Iron oxide-containing nanoparticles and nanostructures have long held the attention of researchers and technologists because of their unique physical properties, which provide opportunities for practical applications [1,2]. Magnetite and maghemite are among the most interesting and promising oxides because, at the nanoscale, they exhibit unique magnetic properties, biocompatibility, and biodegradability, and these characteristics make them suitable for applications in medicine [3,4,5,6,7,8]. They can be used as contrast-enhancing elements for biomedical diagnostics [7], in targeted drug delivery [9], for the magnetic isolation and separation of labeled cells [10], etc. Such uses usually require a specific size distribution and the desired shape of the nanoparticles or nanoparticle ensembles since their efficiency strongly depends on their magnetic properties. Producing ordered nanoparticle ensembles, especially magnetic nanowires, has attracted special attention due to their enhanced magnetic properties: shape anisotropy, high magnetic moment, coercivity, and remanent magnetization [11,12,13]. Such nanosized objects should ideally be fabricated through precise size- and shape-controlled synthesis without the use of additional toxic chemicals. However, conventional fabrication methods of iron oxide nanoparticles are chemically based and involve chemical reduction [8], chemical vapor condensation [14], co-precipitation [15], sol-gel [16], etc. Thus, the fabrication of nanoparticles or nanoparticle ensembles in an environmentally friendly manner using a simple and flexible method and conventional low-cost equipment is still a challenge.
A novel and promising physical method for the fabrication of oriented nanostructures of magnetic materials is pulsed laser deposition (PLD) in the air at an atmospheric pressure (PLD in the open air or atmospheric PLD), which is applied in the presence of a magnetic field [17,18,19]. This method allows the production of nanowires composed of nanoparticles arranged along the magnetic force lines. Additionally, the proposed method can be easily modified to fabricate more complicated systems, including composite nanostructures made of magnetic and non-magnetic materials [20,21]. This technology was first developed for fs-laser pulses [17]. Nedyalkov and coworkers demonstrated the fabrication of nanoparticle-composed nanowires of magnetic materials such as steel and Ni.
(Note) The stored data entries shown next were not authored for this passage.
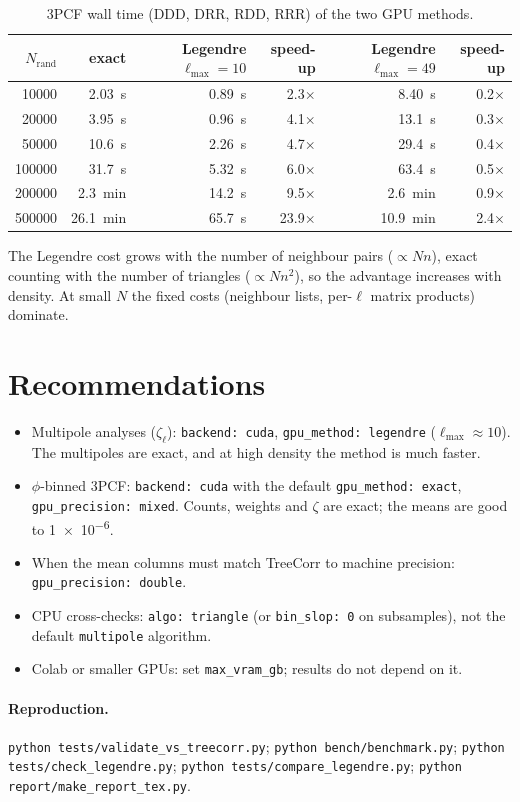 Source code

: \documentclass[11pt,a4paper]{article}
\begin{document}
\begin{table}[htbp]
\centering
\small
\caption{3PCF wall time (DDD, DRR, RDD, RRR) of the two GPU methods.}
\label{tab:legtime}
\begin{tabular}{rrrrrr}
\toprule
$N_\mathrm{rand}$ & exact & Legendre $\ell_\mathrm{max}=10$ & speed-up & Legendre $\ell_\mathrm{max}=49$ & speed-up \\
\midrule
\num{10000} & \SI{2.03}{s} & \SI{0.89}{s} & 2.3$\times$ & \SI{8.40}{s} & 0.2$\times$ \\
\num{20000} & \SI{3.95}{s} & \SI{0.96}{s} & 4.1$\times$ & \SI{13.1}{s} & 0.3$\times$ \\
\num{50000} & \SI{10.6}{s} & \SI{2.26}{s} & 4.7$\times$ & \SI{29.4}{s} & 0.4$\times$ \\
\num{100000} & \SI{31.7}{s} & \SI{5.32}{s} & 6.0$\times$ & \SI{63.4}{s} & 0.5$\times$ \\
\num{200000} & \SI{2.3}{min} & \SI{14.2}{s} & 9.5$\times$ & \SI{2.6}{min} & 0.9$\times$ \\
\num{500000} & \SI{26.1}{min} & \SI{65.7}{s} & 23.9$\times$ & \SI{10.9}{min} & 2.4$\times$ \\
\bottomrule
\end{tabular}
\end{table}

The Legendre cost grows with the number of neighbour pairs ($\propto N n$), exact counting with the
number of triangles ($\propto N n^2$), so the advantage increases with density. At small $N$ the
fixed costs (neighbour lists, per-$\ell$ matrix products) dominate.

\section{Recommendations}
\begin{itemize}
\item Multipole analyses ($\zeta_\ell$): \texttt{backend: cuda}, \texttt{gpu\_method: legendre}
      ($\ell_\mathrm{max}\approx10$). The multipoles are exact, and at high density the method is
      much faster.
\item $\phi$-binned 3PCF: \texttt{backend: cuda} with the default \texttt{gpu\_method: exact},
      \texttt{gpu\_precision: mixed}. Counts, weights and $\zeta$ are exact; the means are good to
      \num{1e-6}.
\item When the mean columns must match TreeCorr to machine precision: \texttt{gpu\_precision: double}.
\item CPU cross-checks: \texttt{algo: triangle} (or \texttt{bin\_slop: 0} on subsamples), not the
      default \texttt{multipole} algorithm.
\item Colab or smaller GPUs: set \texttt{max\_vram\_gb}; results do not depend on it.
\end{itemize}

\paragraph{Reproduction.} \texttt{python tests/validate\_vs\_treecorr.py};
\texttt{python bench/benchmark.py}; \texttt{python tests/check\_legendre.py};
\texttt{python tests/compare\_legendre.py}; \texttt{python report/make\_report\_tex.py}.
\end{document}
This technology was later adapted for ns ablation and developed into commercial technology for nanostructure fabrication [18,19]. The main difference between these two techniques is that, in the case of ns-laser pulses, the nanoparticles that build the nanowires are formed by the condensation of ablated material [18,19], while ultra-short laser pulses lead to the direct ejection of nanoparticles due to the specific mechanisms of material removal [17].
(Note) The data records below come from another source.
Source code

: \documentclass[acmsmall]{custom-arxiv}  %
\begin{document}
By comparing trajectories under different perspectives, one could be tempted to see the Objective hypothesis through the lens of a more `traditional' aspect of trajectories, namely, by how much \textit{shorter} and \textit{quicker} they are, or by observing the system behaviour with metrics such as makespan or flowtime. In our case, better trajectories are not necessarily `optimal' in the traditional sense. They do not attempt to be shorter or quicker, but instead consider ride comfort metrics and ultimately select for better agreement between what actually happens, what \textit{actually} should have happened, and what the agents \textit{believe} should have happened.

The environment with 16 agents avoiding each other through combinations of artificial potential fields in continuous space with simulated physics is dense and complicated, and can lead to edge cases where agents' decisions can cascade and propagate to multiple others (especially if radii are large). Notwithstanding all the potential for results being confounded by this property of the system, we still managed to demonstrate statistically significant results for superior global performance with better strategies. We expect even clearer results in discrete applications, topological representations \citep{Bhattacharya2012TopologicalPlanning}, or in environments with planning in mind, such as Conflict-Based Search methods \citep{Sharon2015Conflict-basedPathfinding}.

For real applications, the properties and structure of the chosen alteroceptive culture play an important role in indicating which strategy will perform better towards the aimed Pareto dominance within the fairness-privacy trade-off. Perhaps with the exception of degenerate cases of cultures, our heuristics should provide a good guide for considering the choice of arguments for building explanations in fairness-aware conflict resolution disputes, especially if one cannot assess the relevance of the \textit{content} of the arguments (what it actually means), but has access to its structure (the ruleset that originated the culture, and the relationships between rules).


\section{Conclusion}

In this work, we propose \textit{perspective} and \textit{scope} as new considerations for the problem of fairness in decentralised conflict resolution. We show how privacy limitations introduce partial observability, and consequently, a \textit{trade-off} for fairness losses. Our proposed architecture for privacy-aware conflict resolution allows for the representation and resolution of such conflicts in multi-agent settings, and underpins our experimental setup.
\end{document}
Industrial applications of fs lasers are still limited because of their high price, expensive maintenance, and very specific requirements in the working environment. At the same time, picosecond laser pulse-generating systems with a duration of up to tens of picoseconds are of considerable scientific and commercial interest. In their interaction with the matter, these impulses retain the main characteristics of fs-laser pulses: very limited thermal effects, the lack of a broad thermal-affected area around the impact area, and non-thermal mechanisms of phase transformations, such as phase explosion and homogeneous melting. These laser systems are simpler and more stable than fs laser systems, leading to their lower cost, which is comparable to that of popular and widely used nanosecond systems. Such lasers could be easily applied in industries. However, due to the specific interaction of radiation with the matter at these pulse durations, the fundamental physical picture of the processes involved is still unclear and needs detailed investigation.
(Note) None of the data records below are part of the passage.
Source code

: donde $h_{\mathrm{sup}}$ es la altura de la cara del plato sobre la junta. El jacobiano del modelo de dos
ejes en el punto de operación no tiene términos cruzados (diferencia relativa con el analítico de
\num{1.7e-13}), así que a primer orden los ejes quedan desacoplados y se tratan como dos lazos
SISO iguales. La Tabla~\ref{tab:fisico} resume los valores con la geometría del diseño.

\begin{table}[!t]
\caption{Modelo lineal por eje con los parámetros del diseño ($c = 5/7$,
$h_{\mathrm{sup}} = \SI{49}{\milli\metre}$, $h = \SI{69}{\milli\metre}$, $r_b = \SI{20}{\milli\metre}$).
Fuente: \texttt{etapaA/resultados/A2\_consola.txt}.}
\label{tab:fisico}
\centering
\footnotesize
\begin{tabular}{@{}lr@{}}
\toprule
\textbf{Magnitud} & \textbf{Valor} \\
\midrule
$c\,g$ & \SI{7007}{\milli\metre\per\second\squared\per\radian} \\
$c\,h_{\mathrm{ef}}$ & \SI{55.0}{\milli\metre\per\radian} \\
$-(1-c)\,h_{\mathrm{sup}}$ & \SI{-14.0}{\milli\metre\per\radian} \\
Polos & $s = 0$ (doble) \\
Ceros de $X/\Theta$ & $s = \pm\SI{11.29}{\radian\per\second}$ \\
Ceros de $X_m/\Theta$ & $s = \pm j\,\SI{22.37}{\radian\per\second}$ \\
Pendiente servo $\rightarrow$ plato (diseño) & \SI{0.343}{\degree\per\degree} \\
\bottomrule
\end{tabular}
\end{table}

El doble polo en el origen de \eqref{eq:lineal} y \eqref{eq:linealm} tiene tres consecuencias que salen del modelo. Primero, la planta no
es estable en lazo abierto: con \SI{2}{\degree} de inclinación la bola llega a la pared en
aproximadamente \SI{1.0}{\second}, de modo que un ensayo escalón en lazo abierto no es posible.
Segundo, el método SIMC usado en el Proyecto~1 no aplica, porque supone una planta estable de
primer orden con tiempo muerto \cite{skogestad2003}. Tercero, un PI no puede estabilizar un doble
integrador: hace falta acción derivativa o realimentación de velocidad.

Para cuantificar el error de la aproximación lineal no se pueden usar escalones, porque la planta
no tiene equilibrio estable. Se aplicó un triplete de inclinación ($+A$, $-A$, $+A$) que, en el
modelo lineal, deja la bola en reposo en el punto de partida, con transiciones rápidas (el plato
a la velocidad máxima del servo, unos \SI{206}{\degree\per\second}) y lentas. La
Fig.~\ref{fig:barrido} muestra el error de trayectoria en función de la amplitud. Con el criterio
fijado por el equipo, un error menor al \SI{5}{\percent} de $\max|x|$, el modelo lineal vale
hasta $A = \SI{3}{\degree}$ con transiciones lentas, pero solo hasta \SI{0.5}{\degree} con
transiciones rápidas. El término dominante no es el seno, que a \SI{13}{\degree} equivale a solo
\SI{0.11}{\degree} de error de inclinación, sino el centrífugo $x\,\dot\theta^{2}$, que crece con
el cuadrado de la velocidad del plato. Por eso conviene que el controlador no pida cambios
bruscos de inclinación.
The aim of this work was to fabricate complex ordered nanostructures of iron-containing metal oxides by implementing a physical method, namely PLD, in the open air and the presence of a magnetic field based on ablation using ns and ps laser pulses. We emphasize the characteristics of this process and the outcomes of ns and ps ablation employed for the fabrication of nanoparticle-composed nanowires from multicomponent targets. To the best of our knowledge, composite nanowires produced by ps-PLD are reported here for the first time. The possibility of obtaining a new composite material or materials containing unstable phases is discussed in view of the different mechanisms of laser–matter interactions using short and ultra-short laser pulses.

2. Materials and Methods

2.1. Sample Fabrication

Oriented nanowires composed of mixed metal oxides were obtained by PLD in the presence of a magnetic field, as described elsewhere [18,19,21]. The experimental setup was a modification of the classical PLD configuration with a permanent magnet (B = 0.4 T) placed on the back side of the substrate. In such a configuration, the magnetic field lines were parallel to the substrate’s surface [18,19,21]. Two sets of experiments were carried out based on nanosecond (ns) and picosecond (ps) laser ablation, respectively. The ns ablation was performed using 15-ns laser pulses delivered by a Nd:YAG (LS-2147, Lotis TII, Minsk, Belarus) laser system at a repetition rate of 10 Hz. The ps ablation process was carried out using a picosecond Nd:YAG laser (PS-A1-1064, CNL laser, Changchun, China) with a pulse duration of 10 ps and a repetition rate of 1 kHz. In both cases, the fundamental wavelength of these lasers at 1064 nm was used. The ablation targets were produced by mixing the initial compound of Fe2O3 (ChemPur, CAS No. 1309-37-1) with ZnO (Merck, CAS No. 1314-13-2) at a different weight percent, as follows: target N0—pure Fe2O3; target N1—5wt% ZnO in Fe2O3; target N2—10wt% ZnO in Fe2O3; target N3—25wt% ZnO in Fe2O3; target N4—50wt% ZnO in Fe2O3, and target N5—75wt% ZnO in Fe2O3. The mixed powders were then homogenized, cold pressed at 5 MPa into tablets and synthesized at 900 °C for 4 h. The laser fluence applied on the targets for ns and ps ablation was 4 and 0.4 J/cm2, respectively. The material ablated from the targets was deposited on quartz or silicon substrates. The distance between the target and substrate was 25 mm. The depositions were carried out in the air under atmospheric pressure.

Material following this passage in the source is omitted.